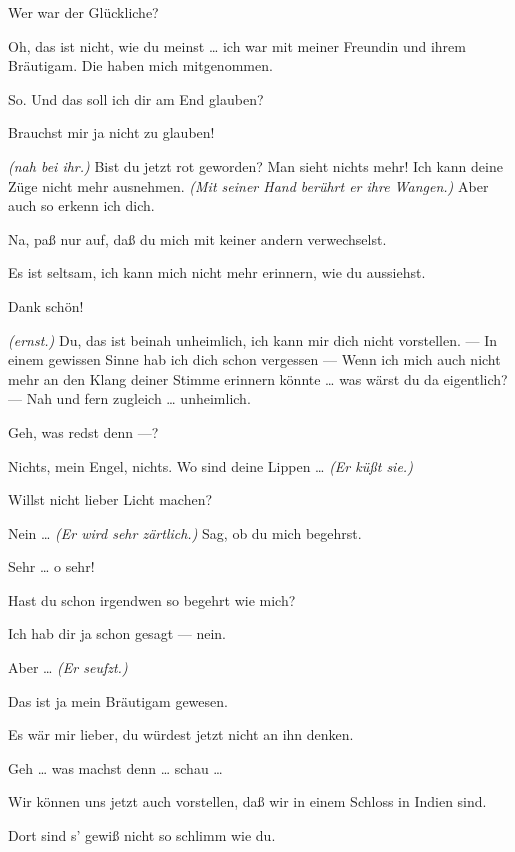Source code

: \documentclass[
	final,
	a4paper,
	ngerman,
	mpinclude = true, %
	twoside = true,
	open = right,
	cleardoublepage = plain,
	DIV = 13,
	BCOR = 1cm,
	titlepage = firstiscover,
	]{scrbook}
\newcommand{\marginnote}[1]{\marginpar{\singlespacing\raggedright\footnotesize#1}}
\newcommand{\direction}[1]{\textit{(#1)}}
\newcommand{\thecharacter}[1]{\textup{\textsc{#1}}\xspace}
\newcommand{\thesuesse}{\thecharacter{Lola}}
\newcommand{\thedichter}{\thecharacter{Robert Bibitz}}
\newcommand{\character}[1]{\item[#1:]}
\newcommand{\suesse}{\character{\thesuesse}}
\newcommand{\dichter}{\character{\thedichter}}
\begin{document}
\begin{play}
	\dichter
	Wer war der Glückliche?

	\suesse
	Oh, das ist nicht, wie du meinst \ldots{} ich war mit meiner Freundin und ihrem Bräutigam. Die haben mich mitgenommen.

	\dichter
	So. Und das soll ich dir am End glauben?

	\suesse
	Brauchst mir ja nicht zu glauben!

	\dichter
	\direction{nah bei ihr.} Bist du jetzt rot geworden? Man sieht nichts mehr! Ich kann deine Züge nicht mehr ausnehmen. \direction{Mit seiner Hand berührt er ihre Wangen.} Aber auch so erkenn ich dich.

	\suesse
	Na, paß nur auf, daß du mich mit keiner andern verwechselst.

	\dichter
	Es ist seltsam, ich kann mich nicht mehr erinnern, wie du aussiehst.

	\suesse
	Dank schön!

	\dichter
	\direction{ernst.} Du, das ist beinah unheimlich, ich kann mir dich nicht vorstellen. --- In einem gewissen Sinne hab ich dich schon vergessen --- Wenn ich mich auch nicht mehr an den Klang deiner Stimme erinnern könnte \ldots{} was wärst du da eigentlich? --- Nah und fern zugleich \ldots{} unheimlich.

	\marginnote{\enquote{Digga, was labersch du?}}
	\suesse
	Geh, was redst denn ---?

	\dichter
	Nichts, mein Engel, nichts. Wo sind deine Lippen \ldots{} \direction{Er küßt sie.}

	\suesse
	Willst nicht lieber Licht machen?

	\dichter
	Nein \ldots{} \direction{Er wird sehr zärtlich.} Sag, ob du mich begehrst.

	\suesse
	Sehr \ldots{} o sehr!

	\dichter
	Hast du schon irgendwen so begehrt wie mich?

	\suesse
	Ich hab dir ja schon gesagt --- nein.

	\dichter
	Aber \ldots{} \direction{Er seufzt.}

	\suesse
	Das ist ja mein Bräutigam gewesen.

	\dichter
	Es wär mir lieber, du würdest jetzt nicht an ihn denken.

	\suesse
	Geh \ldots{} was machst denn \ldots{} schau \ldots{}

	\dichter
	Wir können uns jetzt auch vorstellen, daß wir in einem Schloss in Indien sind.

	\suesse
	Dort sind s' gewiß nicht so schlimm wie du.


\end{play}
\end{document}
+---+
* EXERCISE REQUIREMENTS: Could you show every line of the listing that holds the string "glauben"?

* YOUR RESPONSE:
	So. Und das soll ich dir am End glauben?
	Brauchst mir ja nicht zu glauben!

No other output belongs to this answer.